TASK DETAILS - Give the number of lines in the listing below that include the word "false", with nothing more.

PROVIDED MATERIAL -
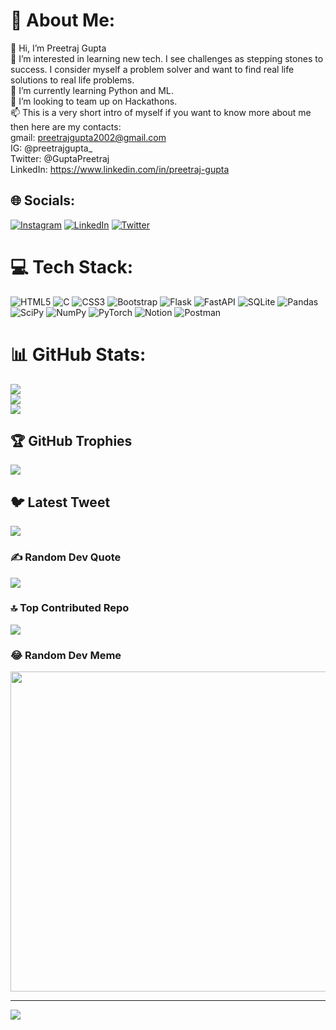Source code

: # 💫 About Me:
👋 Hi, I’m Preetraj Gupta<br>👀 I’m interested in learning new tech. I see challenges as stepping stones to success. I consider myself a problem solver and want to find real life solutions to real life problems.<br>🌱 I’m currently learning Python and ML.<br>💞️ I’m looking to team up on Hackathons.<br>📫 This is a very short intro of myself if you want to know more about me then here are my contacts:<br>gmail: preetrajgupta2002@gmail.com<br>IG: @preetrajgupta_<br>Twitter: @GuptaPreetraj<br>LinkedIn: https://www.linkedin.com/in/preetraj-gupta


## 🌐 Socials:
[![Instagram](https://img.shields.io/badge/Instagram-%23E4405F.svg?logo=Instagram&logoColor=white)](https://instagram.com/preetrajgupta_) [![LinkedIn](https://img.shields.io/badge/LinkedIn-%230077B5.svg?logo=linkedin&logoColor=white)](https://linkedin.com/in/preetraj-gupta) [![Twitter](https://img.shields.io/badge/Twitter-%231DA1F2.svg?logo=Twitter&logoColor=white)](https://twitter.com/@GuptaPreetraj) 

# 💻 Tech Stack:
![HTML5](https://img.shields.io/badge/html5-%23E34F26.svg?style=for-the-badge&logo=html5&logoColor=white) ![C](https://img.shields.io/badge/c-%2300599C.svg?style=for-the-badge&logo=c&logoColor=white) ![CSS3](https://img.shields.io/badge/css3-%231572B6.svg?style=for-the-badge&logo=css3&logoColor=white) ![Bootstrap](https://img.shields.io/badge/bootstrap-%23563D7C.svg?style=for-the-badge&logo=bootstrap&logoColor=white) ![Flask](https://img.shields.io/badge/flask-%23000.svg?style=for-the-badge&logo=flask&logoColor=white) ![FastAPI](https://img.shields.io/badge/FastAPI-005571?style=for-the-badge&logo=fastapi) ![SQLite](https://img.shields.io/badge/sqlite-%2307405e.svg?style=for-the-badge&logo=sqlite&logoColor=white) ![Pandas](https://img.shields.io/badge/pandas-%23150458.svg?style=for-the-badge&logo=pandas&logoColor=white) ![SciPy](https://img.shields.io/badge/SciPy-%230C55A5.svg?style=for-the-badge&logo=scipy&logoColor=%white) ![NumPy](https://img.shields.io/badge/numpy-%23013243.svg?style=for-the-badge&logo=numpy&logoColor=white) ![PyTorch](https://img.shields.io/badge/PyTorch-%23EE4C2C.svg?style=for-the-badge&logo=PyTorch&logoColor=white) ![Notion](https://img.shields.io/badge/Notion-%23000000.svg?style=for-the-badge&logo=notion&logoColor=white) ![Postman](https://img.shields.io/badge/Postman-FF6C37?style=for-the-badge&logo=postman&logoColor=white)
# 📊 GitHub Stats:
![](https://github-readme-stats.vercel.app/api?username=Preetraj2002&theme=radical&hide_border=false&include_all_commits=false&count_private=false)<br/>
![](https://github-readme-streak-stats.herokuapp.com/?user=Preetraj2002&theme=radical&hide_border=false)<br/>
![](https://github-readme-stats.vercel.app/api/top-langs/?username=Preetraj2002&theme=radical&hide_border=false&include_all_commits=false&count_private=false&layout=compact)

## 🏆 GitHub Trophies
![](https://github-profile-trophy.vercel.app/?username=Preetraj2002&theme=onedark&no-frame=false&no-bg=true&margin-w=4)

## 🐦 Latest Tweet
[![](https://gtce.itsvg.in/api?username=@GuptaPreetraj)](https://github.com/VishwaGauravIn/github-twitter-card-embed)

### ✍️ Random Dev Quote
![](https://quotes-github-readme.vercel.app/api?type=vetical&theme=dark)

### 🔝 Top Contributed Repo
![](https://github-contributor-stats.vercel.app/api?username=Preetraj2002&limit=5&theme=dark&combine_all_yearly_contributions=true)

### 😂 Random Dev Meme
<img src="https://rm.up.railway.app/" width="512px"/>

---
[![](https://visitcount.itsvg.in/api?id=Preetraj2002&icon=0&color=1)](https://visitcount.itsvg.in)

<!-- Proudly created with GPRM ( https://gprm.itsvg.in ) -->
---
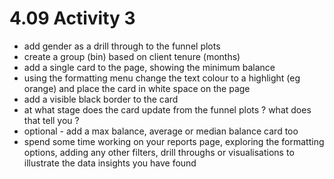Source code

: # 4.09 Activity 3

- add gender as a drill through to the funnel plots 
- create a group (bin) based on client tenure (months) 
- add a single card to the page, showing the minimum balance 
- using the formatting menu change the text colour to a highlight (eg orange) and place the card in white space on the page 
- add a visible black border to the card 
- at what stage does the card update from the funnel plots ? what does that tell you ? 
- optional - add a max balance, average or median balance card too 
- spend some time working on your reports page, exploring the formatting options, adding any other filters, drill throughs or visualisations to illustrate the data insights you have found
* * *
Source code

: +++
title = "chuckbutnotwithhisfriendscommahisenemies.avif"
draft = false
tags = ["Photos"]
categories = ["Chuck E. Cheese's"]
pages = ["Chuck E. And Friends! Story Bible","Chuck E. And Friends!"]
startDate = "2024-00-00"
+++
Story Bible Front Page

RESPONSE BELOW - 5